CB, for its part, has been urging its shareholders to vote "no" on the proxy cards.

The purpose of the meeting is to allow shareholders to vote on CPF's proposed acquisition of a majority of CB's outstanding shares. Meanwhile, a class-action shareholders lawsuit will be heard at 1:30 p.m. tomorrow before state Circuit Court Judge Victoria Marks.

Attorney James Bickerton, representing shareholder Barbara Clarridge, is seeking a preliminary injunction that will halt Wednesday's shareholders meeting. "Our focus has been on the information that shareholders are receiving, and assuring that whenever the meeting happens, the shareholders have enough information," Bickerton said. "Right now, they don't."

CPF, which last week lost its bid for a temporary restraining order that would have effectively halted the meeting, had been scheduled to argue its own preliminary injunction motion today before Marks.

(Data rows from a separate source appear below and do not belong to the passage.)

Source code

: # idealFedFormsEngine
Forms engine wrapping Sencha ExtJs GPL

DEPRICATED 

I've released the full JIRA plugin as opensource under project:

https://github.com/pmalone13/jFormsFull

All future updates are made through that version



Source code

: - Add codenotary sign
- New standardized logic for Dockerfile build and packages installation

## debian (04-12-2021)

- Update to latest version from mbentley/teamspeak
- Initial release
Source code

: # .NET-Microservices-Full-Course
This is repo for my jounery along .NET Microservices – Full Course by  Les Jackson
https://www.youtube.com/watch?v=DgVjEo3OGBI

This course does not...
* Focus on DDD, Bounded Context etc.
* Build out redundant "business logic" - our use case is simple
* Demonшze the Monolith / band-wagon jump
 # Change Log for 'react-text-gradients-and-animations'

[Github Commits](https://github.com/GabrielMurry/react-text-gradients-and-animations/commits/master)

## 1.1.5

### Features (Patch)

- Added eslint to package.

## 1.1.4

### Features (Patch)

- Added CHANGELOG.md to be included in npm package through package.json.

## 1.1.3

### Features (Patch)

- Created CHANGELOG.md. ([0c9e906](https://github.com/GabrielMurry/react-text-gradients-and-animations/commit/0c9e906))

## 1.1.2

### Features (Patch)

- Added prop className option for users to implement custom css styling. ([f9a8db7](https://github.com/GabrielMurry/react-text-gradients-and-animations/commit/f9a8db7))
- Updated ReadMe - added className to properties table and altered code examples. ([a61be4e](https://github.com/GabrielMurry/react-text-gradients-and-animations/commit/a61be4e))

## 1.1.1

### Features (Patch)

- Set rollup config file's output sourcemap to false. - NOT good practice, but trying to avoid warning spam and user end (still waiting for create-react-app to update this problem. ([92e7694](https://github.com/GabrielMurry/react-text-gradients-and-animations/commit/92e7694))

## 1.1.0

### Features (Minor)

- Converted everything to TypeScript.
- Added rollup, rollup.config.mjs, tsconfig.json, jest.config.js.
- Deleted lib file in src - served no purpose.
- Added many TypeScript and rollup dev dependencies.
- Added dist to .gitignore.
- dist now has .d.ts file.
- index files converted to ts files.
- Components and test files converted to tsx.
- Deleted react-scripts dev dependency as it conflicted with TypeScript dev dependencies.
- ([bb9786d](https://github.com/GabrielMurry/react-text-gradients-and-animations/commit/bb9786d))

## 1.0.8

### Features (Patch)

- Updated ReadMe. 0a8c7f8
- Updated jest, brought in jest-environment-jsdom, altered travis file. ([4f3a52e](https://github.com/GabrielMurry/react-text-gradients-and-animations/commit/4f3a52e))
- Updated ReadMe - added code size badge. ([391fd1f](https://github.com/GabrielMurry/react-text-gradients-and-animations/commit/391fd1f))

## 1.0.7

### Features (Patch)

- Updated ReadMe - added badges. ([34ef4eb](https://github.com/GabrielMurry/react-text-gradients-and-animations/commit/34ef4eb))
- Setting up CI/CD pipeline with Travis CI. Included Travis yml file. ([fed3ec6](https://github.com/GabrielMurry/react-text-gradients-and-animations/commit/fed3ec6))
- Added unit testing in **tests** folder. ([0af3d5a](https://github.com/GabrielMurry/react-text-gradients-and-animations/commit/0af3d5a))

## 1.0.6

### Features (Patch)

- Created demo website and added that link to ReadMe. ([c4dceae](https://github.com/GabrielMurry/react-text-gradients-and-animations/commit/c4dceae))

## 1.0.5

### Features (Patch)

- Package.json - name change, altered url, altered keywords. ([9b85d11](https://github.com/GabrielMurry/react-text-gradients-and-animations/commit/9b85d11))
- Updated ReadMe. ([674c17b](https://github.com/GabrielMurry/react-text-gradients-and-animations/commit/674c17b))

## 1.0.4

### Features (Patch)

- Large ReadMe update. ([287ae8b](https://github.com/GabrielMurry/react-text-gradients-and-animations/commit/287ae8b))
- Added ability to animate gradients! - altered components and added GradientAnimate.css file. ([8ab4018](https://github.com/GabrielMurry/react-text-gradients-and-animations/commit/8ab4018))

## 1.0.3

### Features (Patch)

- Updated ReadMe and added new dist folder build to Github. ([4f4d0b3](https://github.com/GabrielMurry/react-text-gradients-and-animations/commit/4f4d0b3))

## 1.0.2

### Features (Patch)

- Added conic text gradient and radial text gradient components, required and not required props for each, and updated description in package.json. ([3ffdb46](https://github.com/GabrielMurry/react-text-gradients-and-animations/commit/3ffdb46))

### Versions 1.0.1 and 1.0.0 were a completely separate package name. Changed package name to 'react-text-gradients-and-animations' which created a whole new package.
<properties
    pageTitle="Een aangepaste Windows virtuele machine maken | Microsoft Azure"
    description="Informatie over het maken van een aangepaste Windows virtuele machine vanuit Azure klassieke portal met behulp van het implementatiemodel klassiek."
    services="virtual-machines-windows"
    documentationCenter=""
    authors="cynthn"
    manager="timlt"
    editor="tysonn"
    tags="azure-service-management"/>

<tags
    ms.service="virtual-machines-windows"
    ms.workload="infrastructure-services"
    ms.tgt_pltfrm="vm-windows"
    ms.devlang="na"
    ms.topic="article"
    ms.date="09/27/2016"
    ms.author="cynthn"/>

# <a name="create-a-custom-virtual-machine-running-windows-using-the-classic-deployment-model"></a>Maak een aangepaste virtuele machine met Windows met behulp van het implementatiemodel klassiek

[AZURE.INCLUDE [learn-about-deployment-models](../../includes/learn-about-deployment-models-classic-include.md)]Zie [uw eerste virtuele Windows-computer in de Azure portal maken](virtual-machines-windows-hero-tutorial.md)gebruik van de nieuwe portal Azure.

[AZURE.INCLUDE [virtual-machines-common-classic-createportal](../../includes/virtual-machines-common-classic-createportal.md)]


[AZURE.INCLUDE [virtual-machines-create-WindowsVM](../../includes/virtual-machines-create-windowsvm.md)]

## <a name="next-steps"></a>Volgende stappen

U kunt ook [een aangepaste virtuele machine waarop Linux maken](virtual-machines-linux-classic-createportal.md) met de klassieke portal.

However, CPF withdrew its motion Tuesday because it said it had become "an unnecessary distraction." CPF wanted Wednesday's shareholders meeting pushed back so CB shareholders would have more time to receive proxy material, study it and return it with their votes.

Bickerton said Clarridge's suit is about entrenchment and nondisclosure by CB's board and management.

"You don't see (that reaction) if it's nonhostile and not rejected," Bickerton said. "But if somebody's rejecting, the shareholders want to know why -- especially when the offer is 50 percent above the share price. Certainly, it's not surprising that people like Barbara Clarridge want to litigate when things like this happen."

Even though both the Clarridge and CPF suits were filed about two weeks apart, Bickerton said CPF had nothing to do with Clarridge's suit.

"It's just coincidental," Bickerton said. "Central Pacific is not behind our suit in any way. We're completely independent."